TASK TO CARRY OUT:
Would you please copy each line of the data in which the string "theory" occurs?

DATA EXTRACTS:
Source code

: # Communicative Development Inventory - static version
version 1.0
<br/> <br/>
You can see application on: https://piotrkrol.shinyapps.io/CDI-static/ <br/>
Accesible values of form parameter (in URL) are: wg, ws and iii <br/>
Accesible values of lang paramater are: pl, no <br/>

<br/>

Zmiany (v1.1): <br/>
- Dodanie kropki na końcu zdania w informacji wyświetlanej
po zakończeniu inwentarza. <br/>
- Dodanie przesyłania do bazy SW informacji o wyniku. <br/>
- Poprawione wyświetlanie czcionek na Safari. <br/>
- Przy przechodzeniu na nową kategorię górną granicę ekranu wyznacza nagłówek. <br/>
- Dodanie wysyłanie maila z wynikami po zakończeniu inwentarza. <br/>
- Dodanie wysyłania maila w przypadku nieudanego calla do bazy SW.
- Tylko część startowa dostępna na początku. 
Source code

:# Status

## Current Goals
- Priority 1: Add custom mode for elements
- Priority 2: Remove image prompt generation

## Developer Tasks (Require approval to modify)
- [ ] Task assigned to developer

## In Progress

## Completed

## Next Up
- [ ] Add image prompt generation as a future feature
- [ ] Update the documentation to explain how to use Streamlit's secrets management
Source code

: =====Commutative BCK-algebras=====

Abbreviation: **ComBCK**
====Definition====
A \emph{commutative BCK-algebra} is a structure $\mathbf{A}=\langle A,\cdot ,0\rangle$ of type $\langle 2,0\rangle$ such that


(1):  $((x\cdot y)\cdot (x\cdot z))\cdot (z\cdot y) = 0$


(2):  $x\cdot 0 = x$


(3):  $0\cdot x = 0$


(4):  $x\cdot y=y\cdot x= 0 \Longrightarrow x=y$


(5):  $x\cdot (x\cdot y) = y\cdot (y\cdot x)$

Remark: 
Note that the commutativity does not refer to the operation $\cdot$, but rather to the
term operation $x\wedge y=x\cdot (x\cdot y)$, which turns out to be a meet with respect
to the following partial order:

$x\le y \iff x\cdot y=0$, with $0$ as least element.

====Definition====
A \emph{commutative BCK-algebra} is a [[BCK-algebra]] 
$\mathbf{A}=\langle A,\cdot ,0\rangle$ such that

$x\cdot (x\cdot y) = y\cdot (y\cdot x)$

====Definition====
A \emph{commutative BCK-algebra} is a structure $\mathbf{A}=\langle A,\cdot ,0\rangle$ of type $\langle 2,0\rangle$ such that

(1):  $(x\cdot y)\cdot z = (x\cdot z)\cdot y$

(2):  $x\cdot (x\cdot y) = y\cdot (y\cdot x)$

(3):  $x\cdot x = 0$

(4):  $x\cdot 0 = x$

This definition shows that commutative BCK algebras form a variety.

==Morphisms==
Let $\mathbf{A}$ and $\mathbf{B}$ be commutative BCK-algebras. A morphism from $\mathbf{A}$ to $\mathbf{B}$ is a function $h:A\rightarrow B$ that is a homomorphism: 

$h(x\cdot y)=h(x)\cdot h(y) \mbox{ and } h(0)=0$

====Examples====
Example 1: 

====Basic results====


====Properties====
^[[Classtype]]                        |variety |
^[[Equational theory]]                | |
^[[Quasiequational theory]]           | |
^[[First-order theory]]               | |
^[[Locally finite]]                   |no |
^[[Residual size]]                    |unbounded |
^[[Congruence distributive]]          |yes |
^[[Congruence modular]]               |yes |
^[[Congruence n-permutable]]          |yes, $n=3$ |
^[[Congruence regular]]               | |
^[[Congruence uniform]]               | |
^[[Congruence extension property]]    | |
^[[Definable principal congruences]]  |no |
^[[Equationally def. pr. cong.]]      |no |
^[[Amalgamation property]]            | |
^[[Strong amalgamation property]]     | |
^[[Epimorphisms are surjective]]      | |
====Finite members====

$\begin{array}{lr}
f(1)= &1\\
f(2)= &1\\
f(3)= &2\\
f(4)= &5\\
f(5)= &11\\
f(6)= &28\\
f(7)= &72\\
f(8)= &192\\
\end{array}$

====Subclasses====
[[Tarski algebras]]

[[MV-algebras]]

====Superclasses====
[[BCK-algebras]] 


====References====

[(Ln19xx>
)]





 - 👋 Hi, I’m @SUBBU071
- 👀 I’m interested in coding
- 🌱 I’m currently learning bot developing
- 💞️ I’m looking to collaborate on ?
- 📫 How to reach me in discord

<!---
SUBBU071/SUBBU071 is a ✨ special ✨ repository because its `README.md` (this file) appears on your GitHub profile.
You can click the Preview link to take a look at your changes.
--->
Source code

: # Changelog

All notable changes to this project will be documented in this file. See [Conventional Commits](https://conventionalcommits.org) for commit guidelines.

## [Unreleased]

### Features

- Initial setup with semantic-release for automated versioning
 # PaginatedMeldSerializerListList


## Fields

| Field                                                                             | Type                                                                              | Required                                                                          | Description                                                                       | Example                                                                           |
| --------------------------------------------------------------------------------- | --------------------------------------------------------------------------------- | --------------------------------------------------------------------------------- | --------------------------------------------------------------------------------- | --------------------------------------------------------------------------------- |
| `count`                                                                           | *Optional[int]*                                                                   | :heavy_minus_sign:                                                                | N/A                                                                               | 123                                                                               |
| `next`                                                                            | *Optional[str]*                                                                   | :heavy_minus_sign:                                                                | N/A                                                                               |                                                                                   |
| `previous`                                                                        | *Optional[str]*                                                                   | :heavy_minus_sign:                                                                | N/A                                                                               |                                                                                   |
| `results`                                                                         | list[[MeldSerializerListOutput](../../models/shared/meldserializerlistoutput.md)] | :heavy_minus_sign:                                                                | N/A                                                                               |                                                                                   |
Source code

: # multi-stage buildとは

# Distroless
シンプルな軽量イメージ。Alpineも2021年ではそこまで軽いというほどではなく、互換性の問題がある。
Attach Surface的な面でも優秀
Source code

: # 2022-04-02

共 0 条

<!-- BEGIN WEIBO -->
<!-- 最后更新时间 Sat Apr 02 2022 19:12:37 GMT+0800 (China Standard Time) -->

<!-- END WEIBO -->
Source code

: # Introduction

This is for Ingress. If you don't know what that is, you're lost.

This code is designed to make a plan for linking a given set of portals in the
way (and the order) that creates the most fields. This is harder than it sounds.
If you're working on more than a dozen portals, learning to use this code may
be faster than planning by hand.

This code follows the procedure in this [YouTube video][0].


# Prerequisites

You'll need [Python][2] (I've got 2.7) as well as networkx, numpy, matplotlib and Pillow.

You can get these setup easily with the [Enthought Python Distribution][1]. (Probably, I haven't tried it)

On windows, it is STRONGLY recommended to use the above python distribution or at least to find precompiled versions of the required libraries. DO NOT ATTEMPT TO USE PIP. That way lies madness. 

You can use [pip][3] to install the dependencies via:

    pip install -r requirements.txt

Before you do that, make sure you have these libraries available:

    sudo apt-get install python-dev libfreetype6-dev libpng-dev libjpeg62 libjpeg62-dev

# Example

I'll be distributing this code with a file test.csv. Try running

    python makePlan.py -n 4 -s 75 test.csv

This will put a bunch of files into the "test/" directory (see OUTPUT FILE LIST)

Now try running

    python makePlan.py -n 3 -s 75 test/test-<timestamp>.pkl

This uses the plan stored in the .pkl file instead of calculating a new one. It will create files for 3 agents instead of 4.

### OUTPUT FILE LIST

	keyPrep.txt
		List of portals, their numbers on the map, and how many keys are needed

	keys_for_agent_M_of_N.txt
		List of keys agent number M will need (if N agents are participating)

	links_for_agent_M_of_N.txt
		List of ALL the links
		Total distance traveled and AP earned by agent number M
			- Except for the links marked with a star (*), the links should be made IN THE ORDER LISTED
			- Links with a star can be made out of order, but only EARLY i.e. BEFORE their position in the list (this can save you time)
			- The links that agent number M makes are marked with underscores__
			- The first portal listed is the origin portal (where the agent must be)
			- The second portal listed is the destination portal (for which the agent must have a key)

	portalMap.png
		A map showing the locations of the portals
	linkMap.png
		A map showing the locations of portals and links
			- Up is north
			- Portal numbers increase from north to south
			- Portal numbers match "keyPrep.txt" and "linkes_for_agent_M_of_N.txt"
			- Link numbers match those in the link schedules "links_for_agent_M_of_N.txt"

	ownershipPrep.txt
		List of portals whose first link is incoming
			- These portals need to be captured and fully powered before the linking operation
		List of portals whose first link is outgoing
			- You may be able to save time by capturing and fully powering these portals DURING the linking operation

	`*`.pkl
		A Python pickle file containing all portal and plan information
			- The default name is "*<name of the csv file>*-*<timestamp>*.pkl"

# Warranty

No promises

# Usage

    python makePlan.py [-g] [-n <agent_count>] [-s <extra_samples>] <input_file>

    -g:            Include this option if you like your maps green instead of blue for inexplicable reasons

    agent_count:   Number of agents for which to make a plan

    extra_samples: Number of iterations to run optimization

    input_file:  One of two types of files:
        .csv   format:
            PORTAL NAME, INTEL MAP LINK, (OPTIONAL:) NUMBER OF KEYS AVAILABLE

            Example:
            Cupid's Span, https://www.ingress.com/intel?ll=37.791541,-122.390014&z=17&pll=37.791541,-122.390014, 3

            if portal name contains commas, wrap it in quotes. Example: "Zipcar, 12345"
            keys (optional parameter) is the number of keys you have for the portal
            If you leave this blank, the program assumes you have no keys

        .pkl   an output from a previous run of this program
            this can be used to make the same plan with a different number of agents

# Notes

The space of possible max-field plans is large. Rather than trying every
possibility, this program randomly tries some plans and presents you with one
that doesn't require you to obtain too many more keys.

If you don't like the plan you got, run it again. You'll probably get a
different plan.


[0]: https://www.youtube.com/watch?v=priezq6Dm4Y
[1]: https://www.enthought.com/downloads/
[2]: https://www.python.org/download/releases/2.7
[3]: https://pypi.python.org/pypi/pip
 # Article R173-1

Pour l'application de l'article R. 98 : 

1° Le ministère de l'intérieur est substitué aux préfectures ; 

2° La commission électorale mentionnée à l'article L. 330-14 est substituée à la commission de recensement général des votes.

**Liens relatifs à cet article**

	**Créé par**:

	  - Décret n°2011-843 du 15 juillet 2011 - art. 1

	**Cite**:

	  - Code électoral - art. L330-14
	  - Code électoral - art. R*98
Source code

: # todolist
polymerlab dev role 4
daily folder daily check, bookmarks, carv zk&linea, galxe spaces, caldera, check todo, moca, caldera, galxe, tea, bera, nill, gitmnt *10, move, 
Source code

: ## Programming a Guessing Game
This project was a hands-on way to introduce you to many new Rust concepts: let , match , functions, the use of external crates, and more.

WRITTEN ANSWER:
^[[Equational theory]]                | |
^[[Quasiequational theory]]           | |
^[[First-order theory]]               | |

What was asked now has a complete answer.